■ Information shown:
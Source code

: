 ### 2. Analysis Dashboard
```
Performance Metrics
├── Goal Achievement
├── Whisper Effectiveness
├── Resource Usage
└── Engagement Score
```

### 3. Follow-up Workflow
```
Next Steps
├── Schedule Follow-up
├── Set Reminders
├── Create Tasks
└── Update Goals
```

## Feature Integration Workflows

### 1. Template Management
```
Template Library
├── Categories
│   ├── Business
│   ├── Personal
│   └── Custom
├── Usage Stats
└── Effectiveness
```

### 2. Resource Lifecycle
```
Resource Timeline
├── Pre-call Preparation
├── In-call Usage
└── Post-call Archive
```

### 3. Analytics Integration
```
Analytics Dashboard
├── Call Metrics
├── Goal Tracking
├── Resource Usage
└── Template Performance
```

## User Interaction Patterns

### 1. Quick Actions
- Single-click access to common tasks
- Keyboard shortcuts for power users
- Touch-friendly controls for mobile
---
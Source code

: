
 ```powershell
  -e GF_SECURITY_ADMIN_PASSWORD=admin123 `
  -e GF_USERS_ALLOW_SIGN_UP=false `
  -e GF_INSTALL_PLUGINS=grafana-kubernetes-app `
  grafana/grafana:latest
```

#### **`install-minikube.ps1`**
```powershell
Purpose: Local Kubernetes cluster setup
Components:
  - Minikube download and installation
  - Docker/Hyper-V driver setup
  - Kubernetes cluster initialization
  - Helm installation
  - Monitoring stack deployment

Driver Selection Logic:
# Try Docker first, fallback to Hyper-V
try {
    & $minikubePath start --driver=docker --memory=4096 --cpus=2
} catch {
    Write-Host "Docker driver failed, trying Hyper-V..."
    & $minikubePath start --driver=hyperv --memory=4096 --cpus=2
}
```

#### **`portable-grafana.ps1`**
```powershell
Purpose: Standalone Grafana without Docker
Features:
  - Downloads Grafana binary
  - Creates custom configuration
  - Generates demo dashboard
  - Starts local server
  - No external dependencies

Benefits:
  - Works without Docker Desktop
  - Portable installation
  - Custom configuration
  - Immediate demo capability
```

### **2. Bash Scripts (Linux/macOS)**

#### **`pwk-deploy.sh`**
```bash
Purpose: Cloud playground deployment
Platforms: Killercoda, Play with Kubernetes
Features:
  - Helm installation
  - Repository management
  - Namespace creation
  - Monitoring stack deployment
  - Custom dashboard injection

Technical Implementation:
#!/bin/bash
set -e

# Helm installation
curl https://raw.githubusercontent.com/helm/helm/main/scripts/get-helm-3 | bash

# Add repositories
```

■ Work order: Find the number of lines in the data above that contain "cluster". Please give that number alone.

■ Exercise output: 2